=== Begin Enclosure ===

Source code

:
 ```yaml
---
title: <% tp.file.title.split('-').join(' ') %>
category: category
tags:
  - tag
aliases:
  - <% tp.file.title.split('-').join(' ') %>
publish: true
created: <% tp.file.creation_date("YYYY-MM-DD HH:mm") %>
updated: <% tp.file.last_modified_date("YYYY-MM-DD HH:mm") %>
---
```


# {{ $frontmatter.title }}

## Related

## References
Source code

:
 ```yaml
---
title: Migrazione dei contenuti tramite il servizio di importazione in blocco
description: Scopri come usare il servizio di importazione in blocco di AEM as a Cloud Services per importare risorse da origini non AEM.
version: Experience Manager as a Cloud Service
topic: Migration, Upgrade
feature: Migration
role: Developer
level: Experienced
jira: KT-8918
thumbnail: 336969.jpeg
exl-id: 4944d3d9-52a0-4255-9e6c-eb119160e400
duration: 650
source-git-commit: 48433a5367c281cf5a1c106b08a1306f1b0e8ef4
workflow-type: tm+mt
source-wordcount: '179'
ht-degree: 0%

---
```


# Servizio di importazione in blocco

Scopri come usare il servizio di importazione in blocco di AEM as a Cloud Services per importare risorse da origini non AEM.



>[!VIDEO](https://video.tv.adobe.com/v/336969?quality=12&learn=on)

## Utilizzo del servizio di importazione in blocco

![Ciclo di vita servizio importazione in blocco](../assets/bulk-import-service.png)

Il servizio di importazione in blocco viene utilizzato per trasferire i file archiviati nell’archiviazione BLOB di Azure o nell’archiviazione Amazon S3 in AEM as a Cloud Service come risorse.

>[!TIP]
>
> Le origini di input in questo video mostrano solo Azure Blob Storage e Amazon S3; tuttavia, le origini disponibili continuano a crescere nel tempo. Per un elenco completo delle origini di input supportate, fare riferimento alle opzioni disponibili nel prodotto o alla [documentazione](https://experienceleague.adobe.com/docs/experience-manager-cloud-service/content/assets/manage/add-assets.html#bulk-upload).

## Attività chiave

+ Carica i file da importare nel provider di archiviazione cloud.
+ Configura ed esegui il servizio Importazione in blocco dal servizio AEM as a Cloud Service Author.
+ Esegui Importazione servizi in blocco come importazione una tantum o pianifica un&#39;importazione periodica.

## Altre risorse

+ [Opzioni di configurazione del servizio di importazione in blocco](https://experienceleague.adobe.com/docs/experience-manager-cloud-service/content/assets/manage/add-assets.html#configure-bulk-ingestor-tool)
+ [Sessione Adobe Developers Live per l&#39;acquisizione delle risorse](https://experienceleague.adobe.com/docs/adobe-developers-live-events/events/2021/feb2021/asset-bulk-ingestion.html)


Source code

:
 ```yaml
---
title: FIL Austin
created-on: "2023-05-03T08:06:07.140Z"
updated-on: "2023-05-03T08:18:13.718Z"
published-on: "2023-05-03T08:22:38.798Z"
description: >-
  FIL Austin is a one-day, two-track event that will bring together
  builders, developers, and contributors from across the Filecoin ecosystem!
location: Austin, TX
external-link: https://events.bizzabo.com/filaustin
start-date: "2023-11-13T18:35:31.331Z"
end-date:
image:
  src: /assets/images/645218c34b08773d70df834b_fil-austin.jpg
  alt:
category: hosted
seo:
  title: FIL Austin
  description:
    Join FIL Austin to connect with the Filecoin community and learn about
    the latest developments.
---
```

=== End Enclosure ===

When a line of the data holds the string "learn", pick it out and copy it.

>[!VIDEO](https://video.tv.adobe.com/v/336969?quality=12&learn=on)
    Join FIL Austin to connect with the Filecoin community and learn about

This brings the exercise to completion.